WHAT YOU ARE ASKED TO DO ->
Print out every line of the material exactly. Include no pictures.

(RECORDS SUPPLIED begins)

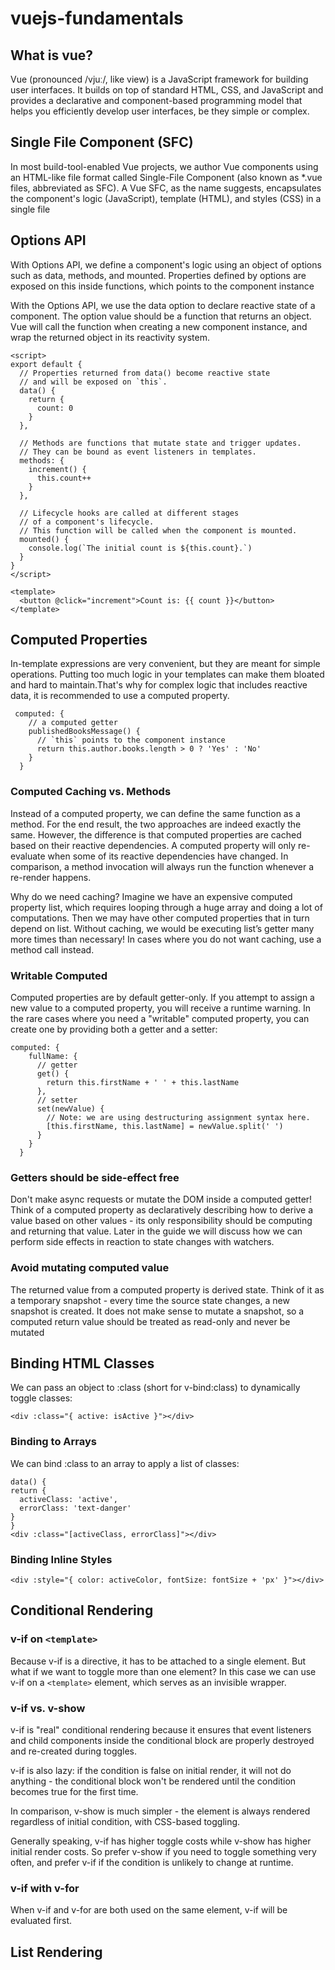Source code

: # vuejs-fundamentals

## What is vue?
Vue (pronounced /vjuː/, like view) is a JavaScript framework for building user interfaces. It builds on top of standard HTML, CSS, and JavaScript and provides a declarative and component-based programming model that helps you efficiently develop user interfaces, be they simple or complex.

## Single File Component (SFC)
In most build-tool-enabled Vue projects, we author Vue components using an HTML-like file format called Single-File Component (also known as *.vue files, abbreviated as SFC). A Vue SFC, as the name suggests, encapsulates the component's logic (JavaScript), template (HTML), and styles (CSS) in a single file

## Options API
With Options API, we define a component's logic using an object of options such as data, methods, and mounted. Properties defined by options are exposed on this inside functions, which points to the component instance

With the Options API, we use the data option to declare reactive state of a component. The option value should be a function that returns an object. Vue will call the function when creating a new component instance, and wrap the returned object in its reactivity system.
```
<script>
export default {
  // Properties returned from data() become reactive state
  // and will be exposed on `this`.
  data() {
    return {
      count: 0
    }
  },

  // Methods are functions that mutate state and trigger updates.
  // They can be bound as event listeners in templates.
  methods: {
    increment() {
      this.count++
    }
  },

  // Lifecycle hooks are called at different stages
  // of a component's lifecycle.
  // This function will be called when the component is mounted.
  mounted() {
    console.log(`The initial count is ${this.count}.`)
  }
}
</script>

<template>
  <button @click="increment">Count is: {{ count }}</button>
</template>
```

## Computed Properties
In-template expressions are very convenient, but they are meant for simple operations. Putting too much logic in your templates can make them bloated and hard to maintain.That's why for complex logic that includes reactive data, it is recommended to use a computed property.
```
 computed: {
    // a computed getter
    publishedBooksMessage() {
      // `this` points to the component instance
      return this.author.books.length > 0 ? 'Yes' : 'No'
    }
  }
  ```
### Computed Caching vs. Methods
Instead of a computed property, we can define the same function as a method. For the end result, the two approaches are indeed exactly the same. However, the difference is that computed properties are cached based on their reactive dependencies. A computed property will only re-evaluate when some of its reactive dependencies have changed.
In comparison, a method invocation will always run the function whenever a re-render happens.

Why do we need caching? Imagine we have an expensive computed property list, which requires looping through a huge array and doing a lot of computations. Then we may have other computed properties that in turn depend on list. Without caching, we would be executing list’s getter many more times than necessary! In cases where you do not want caching, use a method call instead.

### Writable Computed
Computed properties are by default getter-only. If you attempt to assign a new value to a computed property, you will receive a runtime warning. In the rare cases where you need a "writable" computed property, you can create one by providing both a getter and a setter:
```
computed: {
    fullName: {
      // getter
      get() {
        return this.firstName + ' ' + this.lastName
      },
      // setter
      set(newValue) {
        // Note: we are using destructuring assignment syntax here.
        [this.firstName, this.lastName] = newValue.split(' ')
      }
    }
  }
  ```

  ### Getters should be side-effect free
  Don't make async requests or mutate the DOM inside a computed getter! Think of a computed property as declaratively describing how to derive a value based on other values - its only responsibility should be computing and returning that value. Later in the guide we will discuss how we can perform side effects in reaction to state changes with watchers.

  ### Avoid mutating computed value
  The returned value from a computed property is derived state. Think of it as a temporary snapshot - every time the source state changes, a new snapshot is created. It does not make sense to mutate a snapshot, so a computed return value should be treated as read-only and never be mutated 

  ## Binding HTML Classes
  We can pass an object to :class (short for v-bind:class) to dynamically toggle classes:
  ```
  <div :class="{ active: isActive }"></div>
  ```
  ### Binding to Arrays
  We can bind :class to an array to apply a list of classes:
  ```
  data() {
  return {
    activeClass: 'active',
    errorClass: 'text-danger'
  }
}
<div :class="[activeClass, errorClass]"></div>
```
### Binding Inline Styles
```
<div :style="{ color: activeColor, fontSize: fontSize + 'px' }"></div>
```

## Conditional Rendering
### v-if on `<template>`
Because v-if is a directive, it has to be attached to a single element. But what if we want to toggle more than one element? In this case we can use v-if on a `<template>` element, which serves as an invisible wrapper.

### v-if vs. v-show
v-if is "real" conditional rendering because it ensures that event listeners and child components inside the conditional block are properly destroyed and re-created during toggles.

v-if is also lazy: if the condition is false on initial render, it will not do anything - the conditional block won't be rendered until the condition becomes true for the first time.

In comparison, v-show is much simpler - the element is always rendered regardless of initial condition, with CSS-based toggling.

Generally speaking, v-if has higher toggle costs while v-show has higher initial render costs. So prefer v-show if you need to toggle something very often, and prefer v-if if the condition is unlikely to change at runtime.

### v-if with v-for
When v-if and v-for are both used on the same element, v-if will be evaluated first.

## List Rendering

(RECORDS SUPPLIED ends)

REPLY TO THE TASK ->
Source code

: # vuejs-fundamentals

## What is vue?
Vue (pronounced /vjuː/, like view) is a JavaScript framework for building user interfaces. It builds on top of standard HTML, CSS, and JavaScript and provides a declarative and component-based programming model that helps you efficiently develop user interfaces, be they simple or complex.

## Single File Component (SFC)
In most build-tool-enabled Vue projects, we author Vue components using an HTML-like file format called Single-File Component (also known as *.vue files, abbreviated as SFC). A Vue SFC, as the name suggests, encapsulates the component's logic (JavaScript), template (HTML), and styles (CSS) in a single file

## Options API
With Options API, we define a component's logic using an object of options such as data, methods, and mounted. Properties defined by options are exposed on this inside functions, which points to the component instance

With the Options API, we use the data option to declare reactive state of a component. The option value should be a function that returns an object. Vue will call the function when creating a new component instance, and wrap the returned object in its reactivity system.
```
<script>
export default {
  // Properties returned from data() become reactive state
  // and will be exposed on `this`.
  data() {
    return {
      count: 0
    }
  },

  // Methods are functions that mutate state and trigger updates.
  // They can be bound as event listeners in templates.
  methods: {
    increment() {
      this.count++
    }
  },

  // Lifecycle hooks are called at different stages
  // of a component's lifecycle.
  // This function will be called when the component is mounted.
  mounted() {
    console.log(`The initial count is ${this.count}.`)
  }
}
</script>

<template>
  <button @click="increment">Count is: {{ count }}</button>
</template>
```

## Computed Properties
In-template expressions are very convenient, but they are meant for simple operations. Putting too much logic in your templates can make them bloated and hard to maintain.That's why for complex logic that includes reactive data, it is recommended to use a computed property.
```
 computed: {
    // a computed getter
    publishedBooksMessage() {
      // `this` points to the component instance
      return this.author.books.length > 0 ? 'Yes' : 'No'
    }
  }
  ```
### Computed Caching vs. Methods
Instead of a computed property, we can define the same function as a method. For the end result, the two approaches are indeed exactly the same. However, the difference is that computed properties are cached based on their reactive dependencies. A computed property will only re-evaluate when some of its reactive dependencies have changed.
In comparison, a method invocation will always run the function whenever a re-render happens.

Why do we need caching? Imagine we have an expensive computed property list, which requires looping through a huge array and doing a lot of computations. Then we may have other computed properties that in turn depend on list. Without caching, we would be executing list’s getter many more times than necessary! In cases where you do not want caching, use a method call instead.

### Writable Computed
Computed properties are by default getter-only. If you attempt to assign a new value to a computed property, you will receive a runtime warning. In the rare cases where you need a "writable" computed property, you can create one by providing both a getter and a setter:
```
computed: {
    fullName: {
      // getter
      get() {
        return this.firstName + ' ' + this.lastName
      },
      // setter
      set(newValue) {
        // Note: we are using destructuring assignment syntax here.
        [this.firstName, this.lastName] = newValue.split(' ')
      }
    }
  }
  ```

  ### Getters should be side-effect free
  Don't make async requests or mutate the DOM inside a computed getter! Think of a computed property as declaratively describing how to derive a value based on other values - its only responsibility should be computing and returning that value. Later in the guide we will discuss how we can perform side effects in reaction to state changes with watchers.

  ### Avoid mutating computed value
  The returned value from a computed property is derived state. Think of it as a temporary snapshot - every time the source state changes, a new snapshot is created. It does not make sense to mutate a snapshot, so a computed return value should be treated as read-only and never be mutated 

  ## Binding HTML Classes
  We can pass an object to :class (short for v-bind:class) to dynamically toggle classes:
  ```
  <div :class="{ active: isActive }"></div>
  ```
  ### Binding to Arrays
  We can bind :class to an array to apply a list of classes:
  ```
  data() {
  return {
    activeClass: 'active',
    errorClass: 'text-danger'
  }
}
<div :class="[activeClass, errorClass]"></div>
```
### Binding Inline Styles
```
<div :style="{ color: activeColor, fontSize: fontSize + 'px' }"></div>
```

## Conditional Rendering
### v-if on `<template>`
Because v-if is a directive, it has to be attached to a single element. But what if we want to toggle more than one element? In this case we can use v-if on a `<template>` element, which serves as an invisible wrapper.

### v-if vs. v-show
v-if is "real" conditional rendering because it ensures that event listeners and child components inside the conditional block are properly destroyed and re-created during toggles.

v-if is also lazy: if the condition is false on initial render, it will not do anything - the conditional block won't be rendered until the condition becomes true for the first time.

In comparison, v-show is much simpler - the element is always rendered regardless of initial condition, with CSS-based toggling.

Generally speaking, v-if has higher toggle costs while v-show has higher initial render costs. So prefer v-show if you need to toggle something very often, and prefer v-if if the condition is unlikely to change at runtime.

### v-if with v-for
When v-if and v-for are both used on the same element, v-if will be evaluated first.

## List Rendering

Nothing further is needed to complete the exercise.